Record extracts Block Start

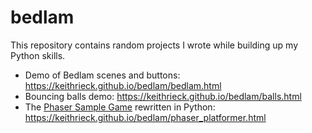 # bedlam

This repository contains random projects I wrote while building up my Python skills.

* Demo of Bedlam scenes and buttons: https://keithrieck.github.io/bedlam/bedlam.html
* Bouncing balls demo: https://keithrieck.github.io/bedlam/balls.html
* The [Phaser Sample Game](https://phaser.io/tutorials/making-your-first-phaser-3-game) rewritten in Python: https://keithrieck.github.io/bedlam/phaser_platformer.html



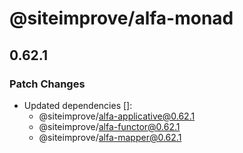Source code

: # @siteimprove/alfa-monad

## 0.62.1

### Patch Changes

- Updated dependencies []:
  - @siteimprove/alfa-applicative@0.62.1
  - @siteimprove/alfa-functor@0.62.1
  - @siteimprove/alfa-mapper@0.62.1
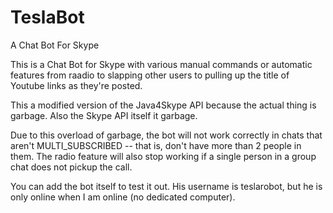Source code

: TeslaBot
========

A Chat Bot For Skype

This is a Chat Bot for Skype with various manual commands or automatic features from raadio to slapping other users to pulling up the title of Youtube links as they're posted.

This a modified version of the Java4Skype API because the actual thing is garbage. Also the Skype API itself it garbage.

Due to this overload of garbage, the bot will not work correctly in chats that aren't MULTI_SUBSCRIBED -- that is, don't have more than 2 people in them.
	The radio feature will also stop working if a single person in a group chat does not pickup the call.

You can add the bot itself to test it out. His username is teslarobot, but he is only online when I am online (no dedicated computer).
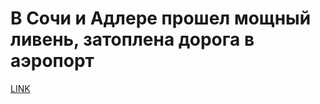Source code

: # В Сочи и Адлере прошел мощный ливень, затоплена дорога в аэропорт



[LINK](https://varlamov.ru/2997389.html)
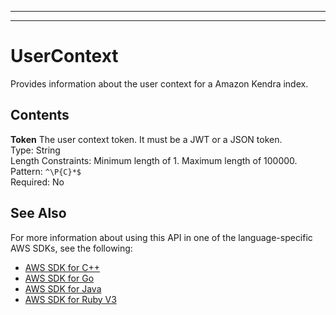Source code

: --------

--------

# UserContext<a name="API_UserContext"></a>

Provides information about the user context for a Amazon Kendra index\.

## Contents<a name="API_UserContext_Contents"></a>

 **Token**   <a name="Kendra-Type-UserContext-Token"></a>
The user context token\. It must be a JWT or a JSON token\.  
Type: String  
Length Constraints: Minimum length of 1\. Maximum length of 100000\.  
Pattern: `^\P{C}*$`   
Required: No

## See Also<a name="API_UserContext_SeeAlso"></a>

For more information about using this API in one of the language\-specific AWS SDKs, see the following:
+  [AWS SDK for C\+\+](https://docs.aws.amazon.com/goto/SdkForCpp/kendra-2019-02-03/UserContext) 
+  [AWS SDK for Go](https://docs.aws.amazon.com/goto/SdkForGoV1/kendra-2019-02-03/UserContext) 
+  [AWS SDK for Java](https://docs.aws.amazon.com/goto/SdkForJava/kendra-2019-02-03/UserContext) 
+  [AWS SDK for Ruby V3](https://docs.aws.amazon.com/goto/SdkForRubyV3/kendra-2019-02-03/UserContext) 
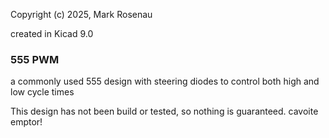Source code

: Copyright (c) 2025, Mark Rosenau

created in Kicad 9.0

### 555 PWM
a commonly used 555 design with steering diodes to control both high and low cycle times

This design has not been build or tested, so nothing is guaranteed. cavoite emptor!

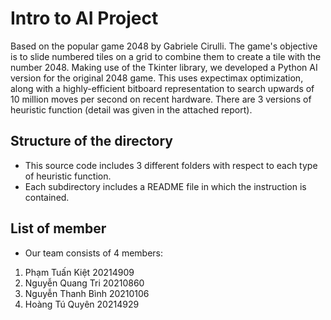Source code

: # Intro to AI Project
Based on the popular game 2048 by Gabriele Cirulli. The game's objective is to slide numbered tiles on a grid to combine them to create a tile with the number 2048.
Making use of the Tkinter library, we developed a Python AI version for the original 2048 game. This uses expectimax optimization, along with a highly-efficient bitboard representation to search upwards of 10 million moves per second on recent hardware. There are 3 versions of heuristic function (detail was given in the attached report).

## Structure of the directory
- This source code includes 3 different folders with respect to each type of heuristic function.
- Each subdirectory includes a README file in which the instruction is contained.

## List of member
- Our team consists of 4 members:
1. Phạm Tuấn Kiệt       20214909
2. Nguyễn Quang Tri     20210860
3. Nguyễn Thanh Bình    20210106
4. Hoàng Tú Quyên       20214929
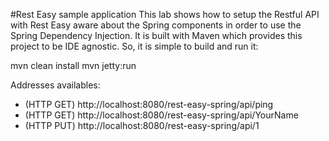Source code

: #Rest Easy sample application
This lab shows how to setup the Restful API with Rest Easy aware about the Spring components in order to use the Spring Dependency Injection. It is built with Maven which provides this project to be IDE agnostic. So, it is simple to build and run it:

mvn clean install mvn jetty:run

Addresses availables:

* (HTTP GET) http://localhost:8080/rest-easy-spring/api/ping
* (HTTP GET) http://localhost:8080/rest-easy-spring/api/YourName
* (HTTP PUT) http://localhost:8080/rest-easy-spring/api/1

Record extracts Block End

◆ Exercise goal
Print exactly the lines above that run from the one with "The [Phaser Sample" to the one with "This a modified", both included. No pictures.

◆ Exercise answer
* The [Phaser Sample Game](https://phaser.io/tutorials/making-your-first-phaser-3-game) rewritten in Python: https://keithrieck.github.io/bedlam/phaser_platformer.html



Source code

: # @siteimprove/alfa-monad

## 0.62.1

### Patch Changes

- Updated dependencies []:
  - @siteimprove/alfa-applicative@0.62.1
  - @siteimprove/alfa-functor@0.62.1
  - @siteimprove/alfa-mapper@0.62.1
Source code

: TeslaBot
========

A Chat Bot For Skype

This is a Chat Bot for Skype with various manual commands or automatic features from raadio to slapping other users to pulling up the title of Youtube links as they're posted.

This a modified version of the Java4Skype API because the actual thing is garbage. Also the Skype API itself it garbage.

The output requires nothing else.